**Exercise aim:** Gather every line of the entries that includes the word "command".

Plain-text document sources
Segment Open
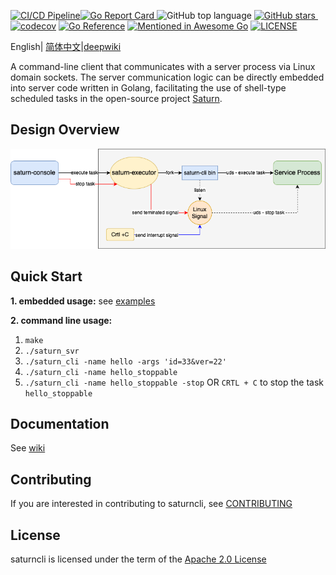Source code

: [![CI/CD Pipeline](https://github.com/Kingson4Wu/saturncli/actions/workflows/go.yml/badge.svg)](https://github.com/Kingson4Wu/saturncli/actions/workflows/go.yml)[![Go Report Card](https://goreportcard.com/badge/github.com/kingson4wu/saturncli)&nbsp;](https://goreportcard.com/report/github.com/kingson4wu/saturncli)![GitHub top language](https://img.shields.io/github/languages/top/kingson4wu/saturncli)&nbsp;[![GitHub stars](https://img.shields.io/github/stars/kingson4wu/saturncli)&nbsp;](https://github.com/kingson4wu/saturncli/stargazers)[![codecov](https://codecov.io/gh/kingson4wu/saturncli/branch/main/graph/badge.svg)](https://codecov.io/gh/kingson4wu/saturncli) [![Go Reference](https://pkg.go.dev/badge/github.com/kingson4wu/saturncli.svg)](https://pkg.go.dev/github.com/kingson4wu/saturncli) [![Mentioned in Awesome Go](https://awesome.re/mentioned-badge.svg)](https://github.com/avelino/awesome-go#database) [![LICENSE](https://img.shields.io/github/license/kingson4wu/saturncli.svg?style=flat-square)](https://github.com/kingson4wu/saturncli/blob/main/LICENSE)

English| [简体中文](https://github.com/kingson4wu/saturncli/blob/main/README-CN.md)|[deepwiki](https://deepwiki.com/Kingson4Wu/saturncli)

A command-line client that communicates with a server process via Linux domain sockets. The server communication logic can be directly embedded into server code written in Golang, facilitating the use of shell-type scheduled tasks in the open-source project [Saturn](https://github.com/vipshop/Saturn).

## Design Overview

![](https://github.com/kingson4wu/saturncli/blob/main/resource/img/design-overview-saturn-cli-go.png)

## Quick Start

**1. embedded usage:** see [examples](https://github.com/kingson4wu/saturncli/tree/main/examples) 

**2. command line usage:**
1. `make`
2. `./saturn_svr`
3. `./saturn_cli -name hello -args 'id=33&ver=22'`
4. `./saturn_cli -name hello_stoppable` 
5. `./saturn_cli -name hello_stoppable -stop` OR `CRTL + C` to stop the task `hello_stoppable`

## Documentation

See [wiki](https://github.com/kingson4wu/saturncli/wiki)

## Contributing

If you are interested in contributing to saturncli, see [CONTRIBUTING](https://github.com/kingson4wu/saturncli/blob/main/CONTRIBUTING.md) 

## License

saturncli is licensed under the term of the [Apache 2.0 License](https://github.com/kingson4wu/saturncli/blob/main/LICENSE)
Segment Closed
**Answer section:**
A command-line client that communicates with a server process via Linux domain sockets. The server communication logic can be directly embedded into server code written in Golang, facilitating the use of shell-type scheduled tasks in the open-source project [Saturn](https://github.com/vipshop/Saturn).
**2. command line usage:**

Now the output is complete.